--- What you have to do ---
Count every line below containing "your"; state the number only.
START Data for this task
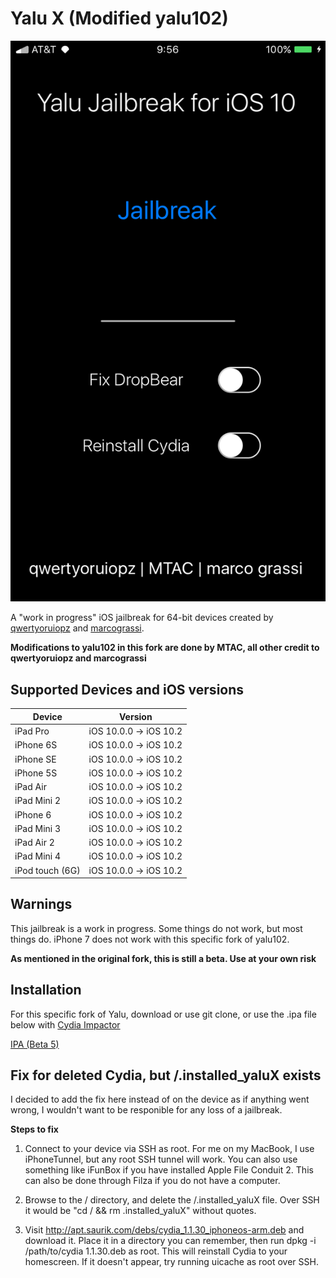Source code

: # Yalu X (Modified yalu102)

<p align="center">
  <img src="https://github.com/MTAC-Research/Yalu-X/blob/master/Images/Screenshot.PNG" alt="Screenshot"/>
</p>

A "work in progress" iOS jailbreak for 64-bit devices created by [qwertyoruiopz](https://twitter.com/qwertyoruiopz) and [marcograssi](marcograss).

**Modifications to yalu102 in this fork are done by MTAC, all other credit to qwertyoruiopz and marcograssi**

## Supported Devices and iOS versions

| Device | Version |
|---------|----------|
| iPad Pro  | iOS 10.0.0 -> iOS 10.2 |
| iPhone 6S  | iOS 10.0.0 -> iOS 10.2 |
| iPhone SE  | iOS 10.0.0 -> iOS 10.2 |
| iPhone 5S  | iOS 10.0.0 -> iOS 10.2 |
| iPad Air| iOS 10.0.0 -> iOS 10.2 |
| iPad Mini 2| iOS 10.0.0 -> iOS 10.2 |
| iPhone 6  | iOS 10.0.0 -> iOS 10.2 |
| iPad Mini 3| iOS 10.0.0 -> iOS 10.2 |
| iPad Air 2| iOS 10.0.0 -> iOS 10.2 |
| iPad Mini 4 | iOS 10.0.0 -> iOS 10.2 |
| iPod touch (6G)  | iOS 10.0.0 -> iOS 10.2 |

## Warnings

This jailbreak is a work in progress. Some things do not work, but most things do. iPhone 7 does not work with this specific fork of yalu102.

**As mentioned in the original fork, this is still a beta. Use at your own risk**

## Installation

For this specific fork of Yalu, download or use git clone, or use the .ipa file below with [Cydia Impactor](http://www.cydiaimpactor.com/)

[IPA (Beta 5)](https://github.com/MTAC-Research/Yalu-X/raw/master/IPA/Yalu%20X%20Beta%205.ipa)

## Fix for deleted Cydia, but /.installed_yaluX exists

I decided to add the fix here instead of on the device as if anything went wrong, I wouldn't want to be responible for any loss of a jailbreak.

**Steps to fix**

1. Connect to your device via SSH as root. For me on my MacBook, I use iPhoneTunnel, but any root SSH tunnel will work. You can also use something like iFunBox if you have installed Apple File Conduit 2. This can also be done through Filza if you do not have a computer. 

2. Browse to the / directory, and delete the /.installed_yaluX file. Over SSH it would be "cd / && rm .installed_yaluX" without quotes.

3. Visit http://apt.saurik.com/debs/cydia_1.1.30_iphoneos-arm.deb and download it. Place it in a directory you can remember, then run dpkg -i /path/to/cydia 1.1.30.deb as root. This will reinstall Cydia to your homescreen. If it doesn't appear, try running uicache as root over SSH. 
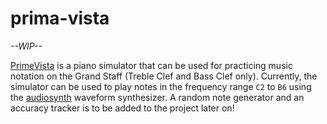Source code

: # prima-vista
*--WIP--*


<a href="https://e-t-sudo.github.io/prima-vista">PrimeVista</a> is a piano simulator that can be used for practicing music notation on the Grand Staff (Treble Clef and Bass Clef only). Currently, the simulator can be used to play notes in the frequency range `C2` to `B6` using the <a href="https://github.com/keithwhor/audiosynth">audiosynth</a> waveform synthesizer. A random note generator and an accuracy tracker is to be added to the project later on!
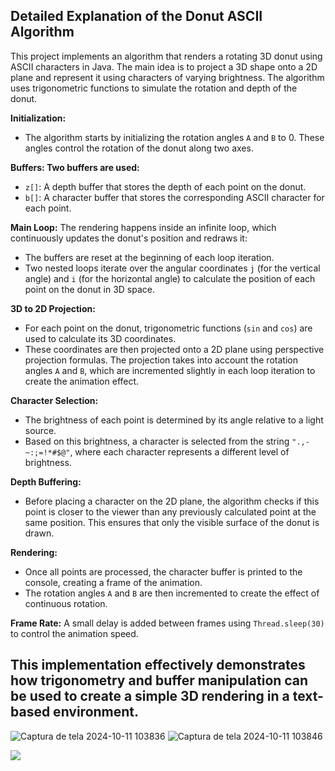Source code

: ## Detailed Explanation of the Donut ASCII Algorithm

This project implements an algorithm that renders a rotating 3D donut using ASCII characters in Java. The main idea is to project a 3D shape onto a 2D plane and represent it using characters of varying brightness. The algorithm uses trigonometric functions to simulate the rotation and depth of the donut.

**Initialization:**
- The algorithm starts by initializing the rotation angles `A` and `B` to 0. These angles control the rotation of the donut along two axes.

**Buffers: Two buffers are used:**
- `z[]`: A depth buffer that stores the depth of each point on the donut.
- `b[]`: A character buffer that stores the corresponding ASCII character for each point.

**Main Loop:** The rendering happens inside an infinite loop, which continuously updates the donut's position and redraws it:

- The buffers are reset at the beginning of each loop iteration.
- Two nested loops iterate over the angular coordinates `j` (for the vertical angle) and `i` (for the horizontal angle) to calculate the position of each point on the donut in 3D space.

**3D to 2D Projection:**

- For each point on the donut, trigonometric functions (`sin` and `cos`) are used to calculate its 3D coordinates.
- These coordinates are then projected onto a 2D plane using perspective projection formulas. The projection takes into account the rotation angles `A` and `B`, which are incremented slightly in each loop iteration to create the animation effect.

**Character Selection:**
- The brightness of each point is determined by its angle relative to a light source.
- Based on this brightness, a character is selected from the string `".,-~:;=!*#$@"`, where each character represents a different level of brightness.

**Depth Buffering:**

- Before placing a character on the 2D plane, the algorithm checks if this point is closer to the viewer than any previously calculated point at the same position. This ensures that only the visible surface of the donut is drawn.

**Rendering:**

- Once all points are processed, the character buffer is printed to the console, creating a frame of the animation.
- The rotation angles `A` and `B` are then incremented to create the effect of continuous rotation.

**Frame Rate:** A small delay is added between frames using `Thread.sleep(30)` to control the animation speed.

## This implementation effectively demonstrates how trigonometry and buffer manipulation can be used to create a simple 3D rendering in a text-based environment.

![Captura de tela 2024-10-11 103836](https://github.com/user-attachments/assets/fdff4d73-63c6-4176-88a4-861705ff81f5)
![Captura de tela 2024-10-11 103846](https://github.com/user-attachments/assets/fa2b2624-5739-4d66-95a5-73a11854d9a1)



<img src="https://capsule-render.vercel.app/api?type=waving&color=gradient&height=65&section=footer"/>
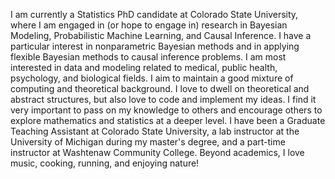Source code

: I am currently a Statistics PhD candidate at Colorado State University, where I am engaged in (or hope to engage in) research in Bayesian Modeling, Probabilistic Machine Learning, and Causal Inference. I have a particular interest in nonparametric Bayesian methods and in applying flexible Bayesian methods to causal inference problems. I am most interested in data and modeling related to medical, public health, psychology, and biological fields. I aim to maintain a good mixture of computing and theoretical background. I love to dwell on theoretical and abstract structures, but also love to code and implement my ideas. I find it very important to pass on my knowledge to others and encourage others to explore mathematics and statistics at a deeper level. I have been a Graduate Teaching Assistant at Colorado State University, a lab instructor at the University of Michigan during my master's degree, and a part-time instructor at Washtenaw Community College. Beyond academics, I love music, cooking, running, and enjoying nature!
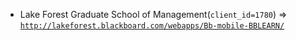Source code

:  - Lake Forest Graduate School of Management(`client_id=1780`) => [`http://lakeforest.blackboard.com/webapps/Bb-mobile-BBLEARN/`](http://lakeforest.blackboard.com/webapps/Bb-mobile-BBLEARN/)
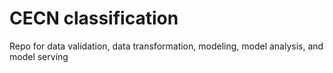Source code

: # CECN classification

Repo for data validation, data transformation, modeling, model analysis, and model serving
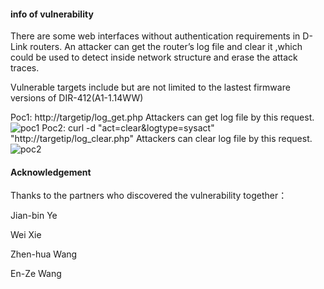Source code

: #### info of vulnerability
There are some web interfaces without authentication requirements in D-Link routers. An attacker can get the router’s log file and clear it ,which could be used to detect inside network structure and erase the attack traces.

Vulnerable targets include but are not limited to the lastest firmware versions of DIR-412(A1-1.14WW)   

Poc1: http://targetip/log_get.php
Attackers can get log file by this request.
![poc1](https://github.com/dahua966/Routers-vuls/blob/master/DIR-412/poc1.png)
Poc2: curl -d "act=clear&logtype=sysact" "http://targetip/log_clear.php"
Attackers can clear log file by this request.
![poc2](https://github.com/dahua966/Routers-vuls/blob/master/DIR-412/poc2.png)
#### Acknowledgement
Thanks to the partners who discovered the vulnerability together：

Jian-bin Ye

Wei Xie

Zhen-hua Wang

En-Ze Wang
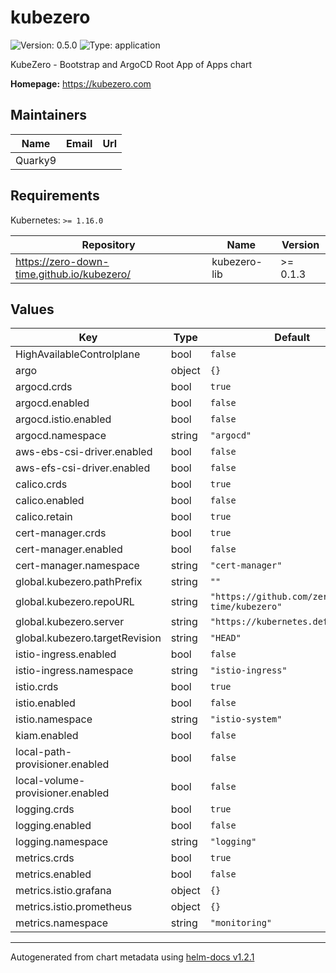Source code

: # kubezero

![Version: 0.5.0](https://img.shields.io/badge/Version-0.5.0-informational?style=flat-square) ![Type: application](https://img.shields.io/badge/Type-application-informational?style=flat-square)

KubeZero - Bootstrap and ArgoCD Root App of Apps chart

**Homepage:** <https://kubezero.com>

## Maintainers

| Name | Email | Url |
| ---- | ------ | --- |
| Quarky9 |  |  |

## Requirements

Kubernetes: `>= 1.16.0`

| Repository | Name | Version |
|------------|------|---------|
| https://zero-down-time.github.io/kubezero/ | kubezero-lib | >= 0.1.3 |

## Values

| Key | Type | Default | Description |
|-----|------|---------|-------------|
| HighAvailableControlplane | bool | `false` |  |
| argo | object | `{}` |  |
| argocd.crds | bool | `true` |  |
| argocd.enabled | bool | `false` |  |
| argocd.istio.enabled | bool | `false` |  |
| argocd.namespace | string | `"argocd"` |  |
| aws-ebs-csi-driver.enabled | bool | `false` |  |
| aws-efs-csi-driver.enabled | bool | `false` |  |
| calico.crds | bool | `true` |  |
| calico.enabled | bool | `false` |  |
| calico.retain | bool | `true` |  |
| cert-manager.crds | bool | `true` |  |
| cert-manager.enabled | bool | `false` |  |
| cert-manager.namespace | string | `"cert-manager"` |  |
| global.kubezero.pathPrefix | string | `""` |  |
| global.kubezero.repoURL | string | `"https://github.com/zero-down-time/kubezero"` |  |
| global.kubezero.server | string | `"https://kubernetes.default.svc"` |  |
| global.kubezero.targetRevision | string | `"HEAD"` |  |
| istio-ingress.enabled | bool | `false` |  |
| istio-ingress.namespace | string | `"istio-ingress"` |  |
| istio.crds | bool | `true` |  |
| istio.enabled | bool | `false` |  |
| istio.namespace | string | `"istio-system"` |  |
| kiam.enabled | bool | `false` |  |
| local-path-provisioner.enabled | bool | `false` |  |
| local-volume-provisioner.enabled | bool | `false` |  |
| logging.crds | bool | `true` |  |
| logging.enabled | bool | `false` |  |
| logging.namespace | string | `"logging"` |  |
| metrics.crds | bool | `true` |  |
| metrics.enabled | bool | `false` |  |
| metrics.istio.grafana | object | `{}` |  |
| metrics.istio.prometheus | object | `{}` |  |
| metrics.namespace | string | `"monitoring"` |  |

----------------------------------------------
Autogenerated from chart metadata using [helm-docs v1.2.1](https://github.com/norwoodj/helm-docs/releases/v1.2.1)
END Data for this task
--- Result for this exercise ---
3